Catherine écarquilla les yeux, médusée.
– Le Vatican fabriquait des pilules ? !
L’historien esquissa un sourire.
– Inattendu, n’est-ce pas ? observa-t-il. Mais Sindona a fait plus encore pour le Saint-Siège. Il a vendu à des investisseurs internationaux les innombrables actions que le Vatican détenait dans de nombreuses entreprises italiennes. La procédure de vente a pris un an, et Paul VI était tellement content du travail de son ami qu’il l’a officiellement proclamé Mercator senesis romanan curiam sequens, « principal banquier de la curie romaine » en latin, ou, plus simplement, « banquier du pape ». Pas mal pour un homme lié aux familles Genovese et Gambino, et qui volait des millions et des millions aux épargnants, hein ? En fin de compte, l’expression qui le définissait le mieux n’était pas « banquier du pape », mais « voleur du pape ».
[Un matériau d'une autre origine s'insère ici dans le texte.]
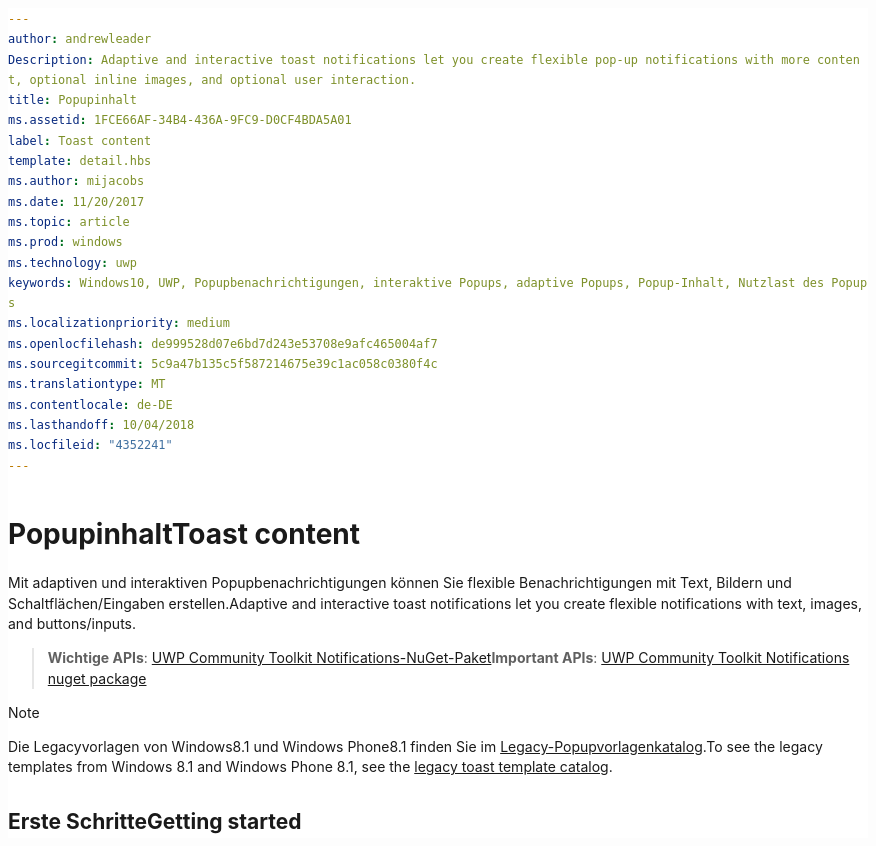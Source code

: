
 ```yaml
---
author: andrewleader
Description: Adaptive and interactive toast notifications let you create flexible pop-up notifications with more content, optional inline images, and optional user interaction.
title: Popupinhalt
ms.assetid: 1FCE66AF-34B4-436A-9FC9-D0CF4BDA5A01
label: Toast content
template: detail.hbs
ms.author: mijacobs
ms.date: 11/20/2017
ms.topic: article
ms.prod: windows
ms.technology: uwp
keywords: Windows10, UWP, Popupbenachrichtigungen, interaktive Popups, adaptive Popups, Popup-Inhalt, Nutzlast des Popups
ms.localizationpriority: medium
ms.openlocfilehash: de999528d07e6bd7d243e53708e9afc465004af7
ms.sourcegitcommit: 5c9a47b135c5f587214675e39c1ac058c0380f4c
ms.translationtype: MT
ms.contentlocale: de-DE
ms.lasthandoff: 10/04/2018
ms.locfileid: "4352241"
---
```

# <a name="toast-content"></a><span data-ttu-id="8944d-103">Popupinhalt</span><span class="sxs-lookup"><span data-stu-id="8944d-103">Toast content</span></span>

<span data-ttu-id="8944d-104">Mit adaptiven und interaktiven Popupbenachrichtigungen können Sie flexible Benachrichtigungen mit Text, Bildern und Schaltflächen/Eingaben erstellen.</span><span class="sxs-lookup"><span data-stu-id="8944d-104">Adaptive and interactive toast notifications let you create flexible notifications with text, images, and buttons/inputs.</span></span>

> <span data-ttu-id="8944d-105">**Wichtige APIs**: [UWP Community Toolkit Notifications-NuGet-Paket](https://www.nuget.org/packages/Microsoft.Toolkit.Uwp.Notifications/)</span><span class="sxs-lookup"><span data-stu-id="8944d-105">**Important APIs**: [UWP Community Toolkit Notifications nuget package](https://www.nuget.org/packages/Microsoft.Toolkit.Uwp.Notifications/)</span></span>

> [!NOTE]
> <span data-ttu-id="8944d-106">Die Legacyvorlagen von Windows8.1 und Windows Phone8.1 finden Sie im [Legacy-Popupvorlagenkatalog](https://msdn.microsoft.com/library/windows/apps/hh761494).</span><span class="sxs-lookup"><span data-stu-id="8944d-106">To see the legacy templates from Windows 8.1 and Windows Phone 8.1, see the [legacy toast template catalog](https://msdn.microsoft.com/library/windows/apps/hh761494).</span></span>


## <a name="getting-started"></a><span data-ttu-id="8944d-107">Erste Schritte</span><span class="sxs-lookup"><span data-stu-id="8944d-107">Getting started</span></span>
La Française ne savait plus ce qu’elle pouvait dire.
– Allons, ne devenez pas méchant.
– Méchant ? Qui est méchant, celui qui dénonce le vol ou celui qui le commet ? demanda Tomás. L’alliance entre Sindona et le Saint-Siège s’est révélée très lucrative pour les deux parties. Combine après combine, le voleur du pape a mis en place un système gagnant-gagnant pour l’Église et pour lui-même, toujours en lien avec la banque du Vatican. Il permettait à l’Église de gagner de l’argent et, en échange, il se servait de la banque du Vatican pour blanchir son argent sale. On a d’ailleurs découvert que, chaque fois que la mafia voulait placer de l’argent en Italie, elle le faisait par le biais de la banque du Vatican.
– Quand a-t-on commencé à comprendre qu’il se passait quelque chose d’anormal ?
– Ce qui a véritablement attiré l’attention des autorités, c’est une affaire qui liait la mafia au Vatican. La police de New York, qui avait placé un Autrichien du nom de Leopold Ledl sur écoute, a découvert que celui-ci avait contacté des membres de la famille Genovese pour leur dire que l’Église voulait acquérir près d’un milliard de dollars de faux titres d’obligations de grandes entreprises américaines.
L’auditrice de la COSEA esquissa une mimique sceptique.
– L’Église voulait acquérir de fausses obligations ? Qui, au Vatican, a pu demander une telle chose ?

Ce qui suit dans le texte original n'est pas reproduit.